(What you have to do): Repeat only the lines below from the one containing "ارزش به کارکنان" through the one containing "حسابرسی و سرمایه\\", inclusive, exactly as written.

======== Entries provided ========

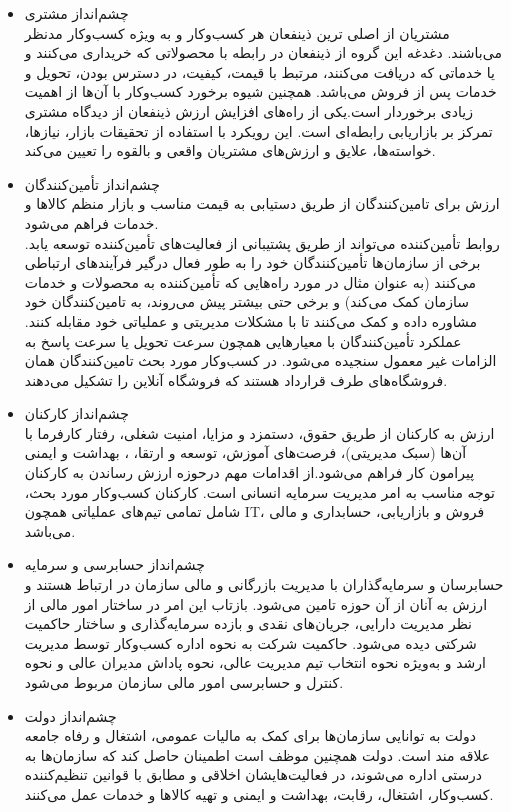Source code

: \documentclass[14pt]{article}
\begin{document}
\begin{flushright}
\begin{itemize}
\item چشم‌انداز مشتری\\
مشتریان از اصلی ترین ذینفعان هر کسب‌وکار و به ویژه کسب‌و‌کار مدنظر می‌باشند. دغدغه این گروه از ذینفعان در رابطه با محصولاتی که خریداری می‌کنند و یا خدماتی که دریافت می‌کنند، مرتبط با قیمت، کیفیت، در دسترس بودن، تحویل و خدمات پس از فروش می‌باشد. همچنین شیوه برخورد کسب‌وکار با آن‌ها از اهمیت زیادی برخوردار است.یکی از راه‌های افزایش ارزش ذینفعان از دیدگاه مشتری تمرکز بر بازاریابی رابطه‌ای است. این رویکرد با استفاده از تحقیقات بازار، نیازها، خواسته‌ها، علایق و ارزش‌های مشتریان واقعی و بالقوه را تعیین می‌کند.\\
\item ‌چشم‌انداز تأمین‌کنندگان\\
ارزش برای تامین‌کنندگان از طریق دستیابی به قیمت مناسب و بازار منظم کالاها و خدمات فراهم می‌شود.\\
روابط تأمین‌کننده می‌تواند از طریق پشتیبانی از فعالیت‌های تأمین‌کننده توسعه یابد. برخی از سازمان‌ها تأمین‌کنندگان خود را به طور فعال درگیر فرآیندهای ارتباطی می‌کنند (به عنوان مثال در مورد راه‌هایی که تأمین‌کننده به محصولات و خدمات سازمان کمک می‌کند) و برخی حتی بیشتر پیش می‌روند، به تامین‌کنندگان خود مشاوره داده و کمک می‌کنند تا با مشکلات مدیریتی و عملیاتی خود مقابله کنند. عملکرد تأمین‌کنندگان با معیارهایی همچون سرعت تحویل یا سرعت پاسخ به الزامات غیر معمول سنجیده می‌شود. در کسب‌وکار مورد بحث تامین‌کنندگان همان فروشگاه‌های طرف قرارداد هستند که فروشگاه آنلاین را تشکیل می‌دهند.\\
 \item چشم‌انداز کارکنان\\
ارزش به کارکنان از طریق حقوق، دستمزد و مزایا، امنیت شغلی، رفتار کارفرما با آن‌ها (سبک مدیریتی)، فرصت‌های آموزش، توسعه و ارتقا، ، بهداشت و ایمنی پیرامون کار فراهم می‌شود.از اقدامات مهم درحوزه ارزش رساندن به کارکنان توجه مناسب به امر مدیریت سرمایه انسانی است. کارکنان کسب‌وکار مورد بحث، شامل تمامی تیم‌های عملیاتی همچون IT، فروش و بازاریابی، حسابداری و مالی می‌باشد.\\
 \item چشم‌انداز حسابرسی و سرمایه\\
حسابرسان و سرمایه‌گذاران با مدیریت بازرگانی و مالی سازمان در ارتباط هستند و ارزش به آنان از آن حوزه تامین می‌شود. بازتاب این امر در ساختار امور مالی از نظر مدیریت دارایی، جریان‌های نقدی و بازده سرمایه‌گذاری و ساختار حاکمیت شرکتی دیده می‌شود. حاکمیت شرکت به نحوه اداره کسب‌وکار توسط مدیریت ارشد و به‌ویژه نحوه انتخاب تیم مدیریت عالی، نحوه پاداش مدیران عالی و نحوه کنترل و حسابرسی امور مالی سازمان مربوط می‌شود.\\
\item ‌چشم‌انداز دولت\\
دولت به توانایی سازمان‌ها برای کمک به مالیات عمومی، اشتغال و رفاه جامعه علاقه مند است. دولت همچنین موظف است اطمینان حاصل کند که سازمان‌ها به درستی اداره می‌شوند، در فعالیت‌هایشان اخلاقی و مطابق با قوانین تنظیم‌کننده کسب‌وکار، اشتغال، رقابت، بهداشت و ایمنی و تهیه کالاها و خدمات عمل می‌کنند. \\





\end{itemize}
\end{flushright}
\end{document}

========

(Solved problem):
ارزش به کارکنان از طریق حقوق، دستمزد و مزایا، امنیت شغلی، رفتار کارفرما با آن‌ها (سبک مدیریتی)، فرصت‌های آموزش، توسعه و ارتقا، ، بهداشت و ایمنی پیرامون کار فراهم می‌شود.از اقدامات مهم درحوزه ارزش رساندن به کارکنان توجه مناسب به امر مدیریت سرمایه انسانی است. کارکنان کسب‌وکار مورد بحث، شامل تمامی تیم‌های عملیاتی همچون IT، فروش و بازاریابی، حسابداری و مالی می‌باشد.\\
 \item چشم‌انداز حسابرسی و سرمایه\\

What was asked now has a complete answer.